[Opening Data supplied section]
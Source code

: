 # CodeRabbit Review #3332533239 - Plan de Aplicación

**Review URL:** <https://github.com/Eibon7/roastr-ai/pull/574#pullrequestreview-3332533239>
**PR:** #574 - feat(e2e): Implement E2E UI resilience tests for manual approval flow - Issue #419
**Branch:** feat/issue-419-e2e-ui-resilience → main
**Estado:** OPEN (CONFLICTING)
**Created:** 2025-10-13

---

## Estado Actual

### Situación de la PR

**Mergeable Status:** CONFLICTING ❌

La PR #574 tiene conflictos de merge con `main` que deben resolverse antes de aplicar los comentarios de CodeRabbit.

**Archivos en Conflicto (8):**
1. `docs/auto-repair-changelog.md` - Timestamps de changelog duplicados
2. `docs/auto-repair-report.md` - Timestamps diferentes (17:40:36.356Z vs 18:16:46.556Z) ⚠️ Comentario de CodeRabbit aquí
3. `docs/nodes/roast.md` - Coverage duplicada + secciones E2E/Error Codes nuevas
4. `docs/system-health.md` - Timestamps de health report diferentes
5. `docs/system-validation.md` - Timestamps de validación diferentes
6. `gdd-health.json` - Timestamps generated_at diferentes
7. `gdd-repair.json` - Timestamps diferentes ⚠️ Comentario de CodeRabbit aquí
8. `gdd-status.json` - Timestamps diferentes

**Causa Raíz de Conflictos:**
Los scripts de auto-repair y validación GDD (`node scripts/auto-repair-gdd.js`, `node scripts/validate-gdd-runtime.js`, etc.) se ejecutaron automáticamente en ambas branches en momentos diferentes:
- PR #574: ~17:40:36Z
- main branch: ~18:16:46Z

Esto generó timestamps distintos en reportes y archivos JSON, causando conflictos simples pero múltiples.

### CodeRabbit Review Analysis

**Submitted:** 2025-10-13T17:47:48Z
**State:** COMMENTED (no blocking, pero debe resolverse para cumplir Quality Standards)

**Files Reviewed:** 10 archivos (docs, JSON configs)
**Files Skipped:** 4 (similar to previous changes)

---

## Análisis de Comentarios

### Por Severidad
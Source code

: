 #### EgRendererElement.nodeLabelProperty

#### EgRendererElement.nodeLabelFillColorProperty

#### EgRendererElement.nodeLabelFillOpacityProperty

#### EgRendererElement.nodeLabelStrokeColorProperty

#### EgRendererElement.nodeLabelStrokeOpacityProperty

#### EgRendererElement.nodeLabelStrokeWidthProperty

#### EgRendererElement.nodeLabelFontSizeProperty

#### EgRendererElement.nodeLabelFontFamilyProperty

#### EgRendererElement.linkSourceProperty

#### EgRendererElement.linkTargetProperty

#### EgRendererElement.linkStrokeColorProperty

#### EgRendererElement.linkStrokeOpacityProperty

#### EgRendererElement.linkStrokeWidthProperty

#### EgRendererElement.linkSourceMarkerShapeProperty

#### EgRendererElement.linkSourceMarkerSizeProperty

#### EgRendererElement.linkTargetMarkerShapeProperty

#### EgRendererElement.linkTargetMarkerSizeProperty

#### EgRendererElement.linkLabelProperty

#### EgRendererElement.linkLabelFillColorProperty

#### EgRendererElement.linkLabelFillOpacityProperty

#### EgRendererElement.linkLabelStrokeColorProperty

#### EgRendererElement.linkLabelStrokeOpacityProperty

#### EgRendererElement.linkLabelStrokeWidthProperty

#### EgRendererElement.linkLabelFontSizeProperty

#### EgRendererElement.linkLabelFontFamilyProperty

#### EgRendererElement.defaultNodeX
[Closing Data supplied section]
◆ Exercise instructions ◆
Your reply should consist of a single number, the count of lines in the records above that contain the string "Files".

◆ Result of this exercise ◆
2